Di saat itu ketika silang budaya antara Muhammadiyah dan NU melebar, Kyai Hamam tampil sebagai sosok yang berada di tengah. Alih-alih berkutat pada perbedaan dalam hal kecil, ia ingin menyampaikan bahwa substansi Islam sebenarnya adalah bagaimana mengimplementasikan Islam dalam hidup dan keseharian kita.
Contoh lain tentang pandangannya yang menarik adalah ketika beliau mengajak beberapa santrinya ke Sungai Pabelan dan ia berujar :
"Batu-batu itu, belum Islam seutuhnya apabila ia belum digunakan untuk membangun Pondok sebagai sarana belajar, atau ia diambil dan dijual dan uangnya dipergunakan untuk keperluan belajar"
Sosok Yang Terbuka
Dari beberapa informasi yang saya baca, Kyai Hamam adalah sosok yang humoris. Seperti kejadian berikut ini :
"Suatu hari, seorang wartawan datang hendak mewawancara Kyai Hamam. Ketika itu, Kyai menyapa dengan sapaan : Halo baju kuning, selamat sore.. Seketika wartawan itu terkejut dan ingin meyakinkan diri : Benarkah, dengan Haji Hamam? Dengan santai Kyai menjawab : Ya tidak salah. Sayalah Hamam"
Atau di lain waktu,
"Seorang pensiunan ABRI yang juga Rektor UNS malam itu ingin bertamu ke rumah Pak Kyai. Tetapi, setelah berkeliling kompleks pesantren, Pak Kyai tidak juga ditemui. Padahal, malam itu Pak Kyai juga tidak ada jadwal keluar.

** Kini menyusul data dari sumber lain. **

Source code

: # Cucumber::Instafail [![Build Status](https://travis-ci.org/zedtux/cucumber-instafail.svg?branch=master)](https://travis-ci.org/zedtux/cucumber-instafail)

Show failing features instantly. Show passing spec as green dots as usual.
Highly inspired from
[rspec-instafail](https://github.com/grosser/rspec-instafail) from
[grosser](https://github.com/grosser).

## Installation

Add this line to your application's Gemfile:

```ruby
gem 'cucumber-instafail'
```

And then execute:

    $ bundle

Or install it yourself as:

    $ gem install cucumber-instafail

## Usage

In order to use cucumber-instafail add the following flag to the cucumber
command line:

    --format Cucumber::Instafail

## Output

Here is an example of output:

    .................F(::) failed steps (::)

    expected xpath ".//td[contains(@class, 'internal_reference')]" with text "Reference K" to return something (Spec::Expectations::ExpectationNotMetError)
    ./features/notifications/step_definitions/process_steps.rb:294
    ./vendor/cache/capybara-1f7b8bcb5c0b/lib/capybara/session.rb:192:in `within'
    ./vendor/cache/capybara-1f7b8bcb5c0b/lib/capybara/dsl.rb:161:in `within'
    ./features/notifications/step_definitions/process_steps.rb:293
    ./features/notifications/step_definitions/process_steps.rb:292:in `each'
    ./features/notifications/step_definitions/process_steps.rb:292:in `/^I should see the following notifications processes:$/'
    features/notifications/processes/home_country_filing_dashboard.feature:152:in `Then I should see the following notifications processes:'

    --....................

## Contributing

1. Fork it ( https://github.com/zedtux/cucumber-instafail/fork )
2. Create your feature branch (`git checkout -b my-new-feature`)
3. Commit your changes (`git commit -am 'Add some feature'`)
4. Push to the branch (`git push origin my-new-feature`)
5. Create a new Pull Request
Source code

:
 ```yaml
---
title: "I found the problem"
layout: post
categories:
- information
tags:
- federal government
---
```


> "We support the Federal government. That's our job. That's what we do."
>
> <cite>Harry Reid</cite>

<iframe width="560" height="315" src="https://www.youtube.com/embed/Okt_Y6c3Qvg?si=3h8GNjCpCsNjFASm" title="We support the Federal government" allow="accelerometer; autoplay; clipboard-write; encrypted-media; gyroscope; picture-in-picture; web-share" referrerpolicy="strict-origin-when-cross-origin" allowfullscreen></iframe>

Ternyata usut punya usut Pak Kyai tengah berada di tepian kolam renang milik pondok di pojok desa, yang hampir jadi pembangunannya.

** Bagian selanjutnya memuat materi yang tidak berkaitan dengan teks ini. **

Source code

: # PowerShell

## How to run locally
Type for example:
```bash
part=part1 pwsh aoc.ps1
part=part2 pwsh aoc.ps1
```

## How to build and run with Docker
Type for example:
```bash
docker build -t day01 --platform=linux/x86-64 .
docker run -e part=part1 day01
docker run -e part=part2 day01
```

"Gendheng, kowe.. dewean nang kene? (Gila kamu, sendirian disini?) tanya Pak Rektor
"Lha kowe ki sing gendheng lha wong aku nang kene karo jangkrik, kodok, musik alam iki (Lha kamu itu yang gila.. lha wong saya disini sama jangkrik dan kodok, musik alam ini)"
Seketika mereka tertawa terbahak-bahak.